Dataset records:
---*---
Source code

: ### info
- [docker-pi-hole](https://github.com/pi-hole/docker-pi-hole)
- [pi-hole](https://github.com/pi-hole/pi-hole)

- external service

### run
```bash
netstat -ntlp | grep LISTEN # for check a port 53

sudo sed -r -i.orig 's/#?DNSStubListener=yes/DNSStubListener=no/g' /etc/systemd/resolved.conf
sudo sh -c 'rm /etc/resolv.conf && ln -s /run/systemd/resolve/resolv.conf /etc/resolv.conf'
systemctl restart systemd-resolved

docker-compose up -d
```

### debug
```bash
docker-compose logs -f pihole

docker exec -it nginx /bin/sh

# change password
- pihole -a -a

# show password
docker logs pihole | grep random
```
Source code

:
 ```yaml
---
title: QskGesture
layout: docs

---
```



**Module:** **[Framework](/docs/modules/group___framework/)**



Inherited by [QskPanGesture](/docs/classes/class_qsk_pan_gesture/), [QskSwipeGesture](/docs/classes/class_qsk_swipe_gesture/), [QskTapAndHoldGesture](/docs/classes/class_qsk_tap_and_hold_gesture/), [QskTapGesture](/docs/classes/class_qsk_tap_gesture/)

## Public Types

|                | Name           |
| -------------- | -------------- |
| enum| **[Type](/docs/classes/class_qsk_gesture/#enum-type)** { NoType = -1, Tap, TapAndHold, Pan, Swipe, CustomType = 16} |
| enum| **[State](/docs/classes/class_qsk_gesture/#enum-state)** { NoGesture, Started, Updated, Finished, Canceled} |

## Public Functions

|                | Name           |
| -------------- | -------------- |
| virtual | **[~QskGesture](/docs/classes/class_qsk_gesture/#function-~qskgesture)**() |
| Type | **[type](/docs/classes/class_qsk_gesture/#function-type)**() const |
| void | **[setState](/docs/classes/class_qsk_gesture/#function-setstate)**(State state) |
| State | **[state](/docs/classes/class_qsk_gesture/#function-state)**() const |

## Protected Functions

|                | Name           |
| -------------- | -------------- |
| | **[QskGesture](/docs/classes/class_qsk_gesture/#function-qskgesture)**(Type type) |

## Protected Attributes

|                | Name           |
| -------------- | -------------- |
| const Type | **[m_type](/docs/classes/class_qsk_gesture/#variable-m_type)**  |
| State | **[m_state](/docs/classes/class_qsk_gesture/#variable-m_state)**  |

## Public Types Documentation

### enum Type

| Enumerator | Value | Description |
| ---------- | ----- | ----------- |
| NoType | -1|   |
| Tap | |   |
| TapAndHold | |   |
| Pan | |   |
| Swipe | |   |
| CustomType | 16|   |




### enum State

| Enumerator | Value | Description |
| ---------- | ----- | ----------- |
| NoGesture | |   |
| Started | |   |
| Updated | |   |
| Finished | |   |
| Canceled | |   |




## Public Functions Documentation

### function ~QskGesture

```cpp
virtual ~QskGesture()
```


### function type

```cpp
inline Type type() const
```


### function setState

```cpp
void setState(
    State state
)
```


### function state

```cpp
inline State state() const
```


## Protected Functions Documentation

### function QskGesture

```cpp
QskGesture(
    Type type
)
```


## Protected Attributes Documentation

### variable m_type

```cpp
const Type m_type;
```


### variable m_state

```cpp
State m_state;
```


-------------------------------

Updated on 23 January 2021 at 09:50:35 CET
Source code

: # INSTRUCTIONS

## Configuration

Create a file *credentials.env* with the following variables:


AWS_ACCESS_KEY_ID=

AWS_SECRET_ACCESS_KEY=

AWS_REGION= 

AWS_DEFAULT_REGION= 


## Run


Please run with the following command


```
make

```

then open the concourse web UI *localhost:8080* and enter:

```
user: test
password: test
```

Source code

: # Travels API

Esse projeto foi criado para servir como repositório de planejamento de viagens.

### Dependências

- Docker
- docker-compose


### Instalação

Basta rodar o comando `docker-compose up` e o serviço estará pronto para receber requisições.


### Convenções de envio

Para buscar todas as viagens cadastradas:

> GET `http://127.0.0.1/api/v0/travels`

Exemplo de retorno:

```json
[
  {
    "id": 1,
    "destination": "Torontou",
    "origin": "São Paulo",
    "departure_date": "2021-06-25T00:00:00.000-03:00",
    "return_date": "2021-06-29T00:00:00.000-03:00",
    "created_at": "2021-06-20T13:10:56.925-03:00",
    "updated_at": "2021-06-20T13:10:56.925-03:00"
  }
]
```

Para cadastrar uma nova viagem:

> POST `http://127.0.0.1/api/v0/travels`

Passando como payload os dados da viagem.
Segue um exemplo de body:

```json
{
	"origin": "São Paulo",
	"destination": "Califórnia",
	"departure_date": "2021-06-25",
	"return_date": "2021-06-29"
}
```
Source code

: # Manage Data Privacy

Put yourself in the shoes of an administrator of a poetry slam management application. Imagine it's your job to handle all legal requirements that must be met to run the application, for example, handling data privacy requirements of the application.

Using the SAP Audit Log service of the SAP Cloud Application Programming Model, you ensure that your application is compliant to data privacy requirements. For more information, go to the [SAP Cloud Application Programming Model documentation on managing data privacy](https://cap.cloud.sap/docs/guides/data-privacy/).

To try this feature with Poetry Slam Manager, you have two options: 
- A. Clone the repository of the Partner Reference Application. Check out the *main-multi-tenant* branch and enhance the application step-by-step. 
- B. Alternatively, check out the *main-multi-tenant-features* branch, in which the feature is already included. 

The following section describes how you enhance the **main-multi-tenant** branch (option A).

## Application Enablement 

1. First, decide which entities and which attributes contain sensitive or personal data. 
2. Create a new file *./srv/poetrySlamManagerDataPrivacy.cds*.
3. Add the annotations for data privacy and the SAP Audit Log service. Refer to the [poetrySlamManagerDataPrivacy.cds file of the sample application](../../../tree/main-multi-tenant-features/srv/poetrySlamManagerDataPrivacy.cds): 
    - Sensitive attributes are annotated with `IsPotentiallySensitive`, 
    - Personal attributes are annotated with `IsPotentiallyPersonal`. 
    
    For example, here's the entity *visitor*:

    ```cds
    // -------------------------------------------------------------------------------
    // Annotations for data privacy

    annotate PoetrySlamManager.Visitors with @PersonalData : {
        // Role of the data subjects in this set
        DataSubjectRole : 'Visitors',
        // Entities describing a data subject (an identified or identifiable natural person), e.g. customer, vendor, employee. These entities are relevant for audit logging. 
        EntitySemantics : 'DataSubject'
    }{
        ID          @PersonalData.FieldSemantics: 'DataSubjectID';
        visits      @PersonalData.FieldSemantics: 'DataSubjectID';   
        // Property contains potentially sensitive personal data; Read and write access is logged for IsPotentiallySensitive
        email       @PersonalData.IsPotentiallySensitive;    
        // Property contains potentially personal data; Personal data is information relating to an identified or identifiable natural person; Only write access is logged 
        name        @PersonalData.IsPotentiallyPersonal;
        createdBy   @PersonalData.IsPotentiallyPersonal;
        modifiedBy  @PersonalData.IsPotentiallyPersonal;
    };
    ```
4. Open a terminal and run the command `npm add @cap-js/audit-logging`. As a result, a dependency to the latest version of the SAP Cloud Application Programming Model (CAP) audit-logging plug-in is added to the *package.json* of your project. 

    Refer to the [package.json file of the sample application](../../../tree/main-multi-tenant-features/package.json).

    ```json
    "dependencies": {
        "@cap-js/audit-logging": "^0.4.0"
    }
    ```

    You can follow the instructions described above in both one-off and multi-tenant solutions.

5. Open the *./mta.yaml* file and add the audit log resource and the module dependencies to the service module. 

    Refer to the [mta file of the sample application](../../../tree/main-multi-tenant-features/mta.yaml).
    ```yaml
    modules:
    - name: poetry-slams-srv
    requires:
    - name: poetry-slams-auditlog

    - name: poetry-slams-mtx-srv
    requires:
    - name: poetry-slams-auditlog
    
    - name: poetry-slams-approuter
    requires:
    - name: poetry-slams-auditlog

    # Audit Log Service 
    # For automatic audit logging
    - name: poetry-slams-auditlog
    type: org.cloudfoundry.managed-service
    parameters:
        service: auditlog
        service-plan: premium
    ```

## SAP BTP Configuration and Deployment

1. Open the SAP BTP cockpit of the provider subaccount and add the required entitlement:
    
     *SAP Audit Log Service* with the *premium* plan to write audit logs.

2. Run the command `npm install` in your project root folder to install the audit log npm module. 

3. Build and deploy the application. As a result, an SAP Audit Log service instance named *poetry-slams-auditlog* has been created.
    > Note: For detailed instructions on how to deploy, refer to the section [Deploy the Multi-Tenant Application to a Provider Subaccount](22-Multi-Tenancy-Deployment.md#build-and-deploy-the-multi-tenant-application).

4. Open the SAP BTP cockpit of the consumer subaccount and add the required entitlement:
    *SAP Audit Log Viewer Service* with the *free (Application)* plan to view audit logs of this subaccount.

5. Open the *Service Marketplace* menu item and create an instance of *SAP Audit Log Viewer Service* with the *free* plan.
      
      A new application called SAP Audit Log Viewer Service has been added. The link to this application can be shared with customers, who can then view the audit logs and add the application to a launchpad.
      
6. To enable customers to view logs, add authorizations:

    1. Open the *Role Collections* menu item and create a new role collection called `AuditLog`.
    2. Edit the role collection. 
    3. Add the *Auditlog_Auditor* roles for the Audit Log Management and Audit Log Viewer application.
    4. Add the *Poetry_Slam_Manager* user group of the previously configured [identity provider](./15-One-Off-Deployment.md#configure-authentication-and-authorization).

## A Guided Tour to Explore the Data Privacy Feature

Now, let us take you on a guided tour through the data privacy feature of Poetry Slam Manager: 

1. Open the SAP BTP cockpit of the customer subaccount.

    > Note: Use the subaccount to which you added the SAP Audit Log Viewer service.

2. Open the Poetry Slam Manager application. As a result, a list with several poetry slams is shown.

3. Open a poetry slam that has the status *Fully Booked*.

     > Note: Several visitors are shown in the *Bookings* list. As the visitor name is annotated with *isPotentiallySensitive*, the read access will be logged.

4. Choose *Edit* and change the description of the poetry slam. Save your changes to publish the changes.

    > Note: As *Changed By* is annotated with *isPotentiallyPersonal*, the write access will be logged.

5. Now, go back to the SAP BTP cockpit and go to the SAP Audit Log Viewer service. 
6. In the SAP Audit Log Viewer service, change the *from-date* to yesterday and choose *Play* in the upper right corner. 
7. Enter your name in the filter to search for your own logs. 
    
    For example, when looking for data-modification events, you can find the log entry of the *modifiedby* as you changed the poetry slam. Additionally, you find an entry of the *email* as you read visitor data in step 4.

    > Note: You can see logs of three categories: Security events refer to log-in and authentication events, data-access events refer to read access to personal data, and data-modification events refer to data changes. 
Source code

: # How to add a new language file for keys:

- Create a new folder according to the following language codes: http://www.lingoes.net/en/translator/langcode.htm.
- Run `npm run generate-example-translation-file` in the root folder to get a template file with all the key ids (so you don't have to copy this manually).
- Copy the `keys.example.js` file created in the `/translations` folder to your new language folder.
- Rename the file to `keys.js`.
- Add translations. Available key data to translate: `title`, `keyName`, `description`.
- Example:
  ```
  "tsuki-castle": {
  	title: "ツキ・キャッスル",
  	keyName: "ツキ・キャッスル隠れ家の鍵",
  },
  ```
---*---
◆ Your assignment
Search the lines above for the string "main" and copy each line that has it.

◆ Exercise response
- A. Clone the repository of the Partner Reference Application. Check out the *main-multi-tenant* branch and enhance the application step-by-step. 
- B. Alternatively, check out the *main-multi-tenant-features* branch, in which the feature is already included. 
The following section describes how you enhance the **main-multi-tenant** branch (option A).
3. Add the annotations for data privacy and the SAP Audit Log service. Refer to the [poetrySlamManagerDataPrivacy.cds file of the sample application](../../../tree/main-multi-tenant-features/srv/poetrySlamManagerDataPrivacy.cds): 
    Refer to the [package.json file of the sample application](../../../tree/main-multi-tenant-features/package.json).
    Refer to the [mta file of the sample application](../../../tree/main-multi-tenant-features/mta.yaml).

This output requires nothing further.